Dominique Combeau connaît très bien Gilles Matrullo, le patron de Stove industry (propriété du groupe belge PWG qui compte 2000 salariés pour un chiffre d’affaires de 500 millions d’euros) dont l’accent trahit ses origines sudistes. « On travaille ensemble depuis dix ans, on fournissait à Chazelles des poêles à granulés », déroule le Pdg. Pourquoi croquer le confrère charentais ? « Ça nous permet de nous diversifier, d’avoir cette expertise désormais dans la cheminée et le poêle à bois dans un marché qui est ultra compliqué », explique le dirigeant.

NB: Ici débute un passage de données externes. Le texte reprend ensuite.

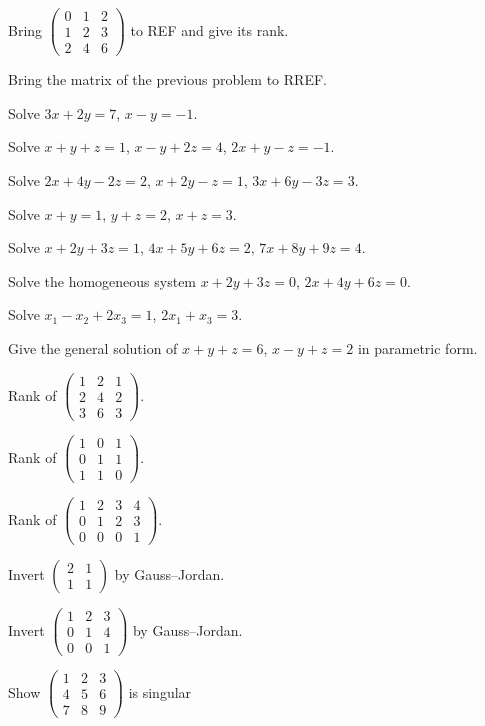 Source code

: \begin{problems}
  \item Bring $\begin{pmatrix}0&1&2\\1&2&3\\2&4&6\end{pmatrix}$ to REF and
        give its rank.
  \item Bring the matrix of the previous problem to RREF.
  \item Solve $3x+2y=7$, \;$x-y=-1$.
  \item Solve $x+y+z=1$, \;$x-y+2z=4$, \;$2x+y-z=-1$.
  \item Solve $2x+4y-2z=2$, \;$x+2y-z=1$, \;$3x+6y-3z=3$.
  \item Solve $x+y=1$, \;$y+z=2$, \;$x+z=3$.
  \item Solve $x+2y+3z=1$, \;$4x+5y+6z=2$, \;$7x+8y+9z=4$.
  \item Solve the homogeneous system $x+2y+3z=0$, \;$2x+4y+6z=0$.
  \item Solve $x_{1}-x_{2}+2x_{3}=1$, \;$2x_{1}+x_{3}=3$.
  \item Give the general solution of $x+y+z=6$, \;$x-y+z=2$ in parametric
        form.
  \item Rank of $\begin{pmatrix}1&2&1\\2&4&2\\3&6&3\end{pmatrix}$.
  \item Rank of $\begin{pmatrix}1&0&1\\0&1&1\\1&1&0\end{pmatrix}$.
  \item Rank of $\begin{pmatrix}1&2&3&4\\0&1&2&3\\0&0&0&1\end{pmatrix}$.
  \item Invert $\begin{pmatrix}2&1\\1&1\end{pmatrix}$ by Gauss--Jordan.
  \item Invert $\begin{pmatrix}1&2&3\\0&1&4\\0&0&1\end{pmatrix}$ by
        Gauss--Jordan.
  \item Show $\begin{pmatrix}1&2&3\\4&5&6\\7&8&9\end{pmatrix}$ is singular

\end{problems}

Une chaîne de magasins commune
En effet, depuis deux ans, le marché du poêle à granulés subit un violent retour de flammes. Après une période post covid porteuse pendant laquelle les ménages se sont largement équipés, portés par un dispositif MaPrimRénov’ alléchant en la matière, « le marché, qui a connu un pic exceptionnel », s’effrite sérieusement. « Il y a vingt ans, nous étions moins de dix producteurs de poêles à granulés en France, il y en a une centaine aujourd’hui », chiffre Gilles Matrullo. Au début des années 2000, 250 000 appareils de chauffage à bois et granulés se vendaient chaque année, « on est montés à 400 000 en 2022, pour redescendre à 260 000 l’an dernier. »
Dominique Combeau voit une logique à cette opération : « Pour nous, c’est une solution d’avenir. Nous étions en redressement judiciaire. Ça donne un renouveau à la marque. Avoir un partenaire fiable, solide, ça va nous permettre de rebondir. »

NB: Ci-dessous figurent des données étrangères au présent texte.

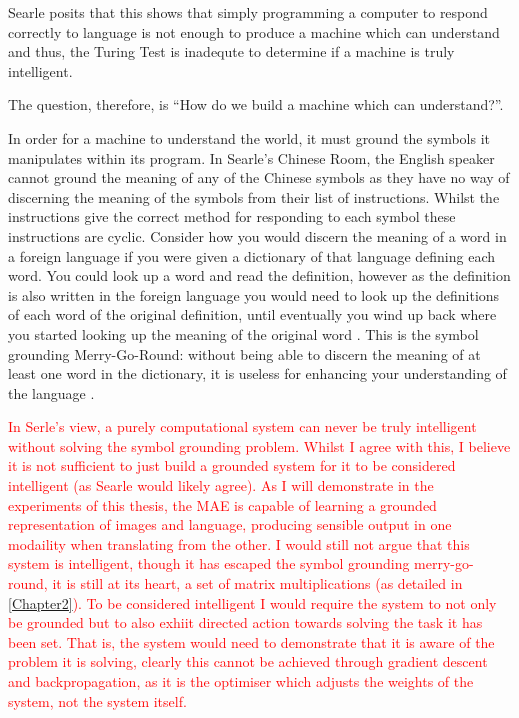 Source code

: Searle posits that this shows that simply programming a computer to respond correctly to language is not enough to produce a machine which can understand and thus, the Turing Test \cite{turing2009computing} is inadequte to determine if a machine is truly intelligent.

The question, therefore, is ``How do we build a machine which can understand?''.

In order for a machine to understand the world, it must ground the symbols it manipulates within its program. In Searle's Chinese Room, the English speaker cannot ground the meaning of any of the Chinese symbols as they have no way of discerning the meaning of the symbols from their list of instructions. Whilst the instructions give the correct method for responding to each symbol these instructions are cyclic. Consider how you would discern the meaning of a word in a foreign language if you were given a dictionary of that language defining each word. You could look up a word and read the definition, however as the definition is also written in the foreign language you would need to look up the definitions of each word of the original definition, until eventually you wind up back where you started looking up the meaning of the original word \cite{cangelosi2000robotic}. This is the symbol grounding Merry-Go-Round: without being able to discern the meaning of at least one word in the dictionary, it is useless for enhancing your understanding of the language \cite{harnad1990symbol}.

\textcolor{red}{In Serle's view, a purely computational system can never be truly intelligent without solving the symbol grounding problem. Whilst I agree with this, I believe it is not sufficient to just build a grounded system for it to be considered intelligent (as Searle would likely agree). As I will demonstrate in the experiments of this thesis, the \ac{MAE} is capable of learning a grounded representation of images and language, producing sensible output in one modaility when translating from the other. I would still not argue that this system is intelligent, though it has escaped the symbol grounding merry-go-round, it is still at its heart, a set of matrix multiplications (as detailed in \autoref{Chapter2}). To be considered intelligent I would require the system to not only be grounded but to also exhiit directed action towards solving the task it has been set. That is, the system would need to demonstrate that it is aware of the problem it is solving, clearly this cannot be achieved through gradient descent and backpropagation, as it is the optimiser which adjusts the weights of the system, not the system itself.}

À terme, la fusion des deux réseaux de magasins devraient les positionner comme un réseau majeur en France. Stove industry, compte 37 magasins de poêles à granulés sous la marque éponyme, Chazelles en a vingt. Un mariage qui devrait conduire à plus d’une cinquantaine de magasins, une chaîne qui sera rebaptisée « Inter Stoves Chazelles ».